FlydataRedshiftCreate

Enter in your desired master username, password, port number, and database name. Continue by clicking continue.

FlydataRedshiftCredentials

Select the size you want for your cluster. Each node supports up to 2TB of storage. We recommend multiple nodes for better query performance. After you have decided everything. click next.

FlydataRedshiftSize

Here, additional details will be asked including security groups, encryption, and availability zone. We only support Redshift clusters in the US-East1 zone for now so please make sure you are setting up the cluster in this zone.

FlydataRedshiftAdditional

Next, review all your information and “Launch cluster”

Your cluster may take some time to start up (~20 minutes for a single node).

Once launched, click on the cluster to access it’s details. Please take note of the endpoint especially for connecting with our add-on.

FlydataRedshiftShow

Email alerts

Email alerts are automatically enabled. You can get an error notification mail when you get Heroku platform errors and your application errors (Exceptions and Errors).

EmailSetting

To disable these alerts, go to your FlyData page through our dashboard. Once there, go to the Settings page located at the top of the page and then un-check Email Alert under Email Setting and click save.

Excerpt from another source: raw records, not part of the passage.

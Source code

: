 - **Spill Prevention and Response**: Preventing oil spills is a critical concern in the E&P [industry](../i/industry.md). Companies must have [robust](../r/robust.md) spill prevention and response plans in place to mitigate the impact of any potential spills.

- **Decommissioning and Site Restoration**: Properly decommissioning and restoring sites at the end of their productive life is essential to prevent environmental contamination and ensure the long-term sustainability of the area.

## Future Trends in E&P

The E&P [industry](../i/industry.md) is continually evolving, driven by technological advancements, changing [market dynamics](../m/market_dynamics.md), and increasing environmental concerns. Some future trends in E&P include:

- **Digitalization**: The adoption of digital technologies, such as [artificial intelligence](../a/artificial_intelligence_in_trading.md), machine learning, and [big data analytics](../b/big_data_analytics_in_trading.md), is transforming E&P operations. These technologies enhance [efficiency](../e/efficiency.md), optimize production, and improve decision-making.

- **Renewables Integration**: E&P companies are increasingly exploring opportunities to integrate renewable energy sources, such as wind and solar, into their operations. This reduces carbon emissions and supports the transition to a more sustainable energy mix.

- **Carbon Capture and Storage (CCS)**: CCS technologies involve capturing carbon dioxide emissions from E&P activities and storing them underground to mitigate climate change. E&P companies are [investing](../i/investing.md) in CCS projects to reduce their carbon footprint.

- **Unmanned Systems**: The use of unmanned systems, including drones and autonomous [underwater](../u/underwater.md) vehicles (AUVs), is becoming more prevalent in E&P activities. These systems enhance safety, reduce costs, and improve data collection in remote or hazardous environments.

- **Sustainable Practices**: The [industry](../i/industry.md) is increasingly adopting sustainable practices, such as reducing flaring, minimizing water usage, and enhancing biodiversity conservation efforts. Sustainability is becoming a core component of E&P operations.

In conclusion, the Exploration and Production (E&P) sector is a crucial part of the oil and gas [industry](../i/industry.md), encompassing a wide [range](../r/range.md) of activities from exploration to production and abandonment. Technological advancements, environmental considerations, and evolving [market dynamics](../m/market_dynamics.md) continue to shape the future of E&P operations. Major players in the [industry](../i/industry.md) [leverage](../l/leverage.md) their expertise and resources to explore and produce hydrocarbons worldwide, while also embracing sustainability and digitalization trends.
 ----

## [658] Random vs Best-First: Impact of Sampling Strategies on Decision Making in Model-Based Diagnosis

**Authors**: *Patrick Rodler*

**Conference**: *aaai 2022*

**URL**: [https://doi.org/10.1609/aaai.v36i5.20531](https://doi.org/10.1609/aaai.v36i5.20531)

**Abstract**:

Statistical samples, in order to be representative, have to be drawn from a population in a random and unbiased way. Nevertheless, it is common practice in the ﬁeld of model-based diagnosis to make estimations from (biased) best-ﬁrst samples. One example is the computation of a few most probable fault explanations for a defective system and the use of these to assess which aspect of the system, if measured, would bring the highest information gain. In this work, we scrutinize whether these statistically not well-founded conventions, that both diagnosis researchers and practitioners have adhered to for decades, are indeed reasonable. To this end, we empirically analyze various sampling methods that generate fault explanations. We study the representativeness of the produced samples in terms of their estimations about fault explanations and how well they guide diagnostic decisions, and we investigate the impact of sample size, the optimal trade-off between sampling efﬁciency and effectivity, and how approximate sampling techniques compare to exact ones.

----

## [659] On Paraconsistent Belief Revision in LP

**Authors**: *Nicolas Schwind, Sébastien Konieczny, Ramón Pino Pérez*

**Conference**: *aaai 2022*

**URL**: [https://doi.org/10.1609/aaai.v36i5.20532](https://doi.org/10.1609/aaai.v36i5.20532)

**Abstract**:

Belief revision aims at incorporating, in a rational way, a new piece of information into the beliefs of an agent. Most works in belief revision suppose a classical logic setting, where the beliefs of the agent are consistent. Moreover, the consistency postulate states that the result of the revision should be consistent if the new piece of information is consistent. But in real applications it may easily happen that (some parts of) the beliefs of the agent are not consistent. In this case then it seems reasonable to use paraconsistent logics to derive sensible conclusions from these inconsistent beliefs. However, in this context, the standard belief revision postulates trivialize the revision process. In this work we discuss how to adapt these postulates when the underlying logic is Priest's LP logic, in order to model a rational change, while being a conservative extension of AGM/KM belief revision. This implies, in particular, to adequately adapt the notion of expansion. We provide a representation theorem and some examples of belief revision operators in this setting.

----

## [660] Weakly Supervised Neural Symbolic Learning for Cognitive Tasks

To enable this feature again, go to the Settings page again and make sure the box next to Email Alert is checked before saving.

Email Address Change

If you want to change the email address that these alert emails go to, you can change so here.

Alert Frequency

You can also set the frequency upon which you get alert emails in this menu. If email alerts are enabled, you can set how often in an hour or a day that you want to get these alert emails. This can reduce the number of emails recieved from repeat errors. By default, the setting will be set at one email alert per day. We will support up to 10 emails per hour or 24 emails per day. Emails will be sent until this limit is hit.

Regular Expression Alert

FlydataEmailRegex

Alert emails will be sent out according to what is input here under the ‘Alert On’ column. The “Unless” column is for the terms that you don’t want to get email alerts for. By default, we look specifically for the strings “error”, “exception”, “critical”, and “fatal”. If you want to add other strings for us to specifically look for, click the “Add” button. The “Delete” button will delete the last entry on the list.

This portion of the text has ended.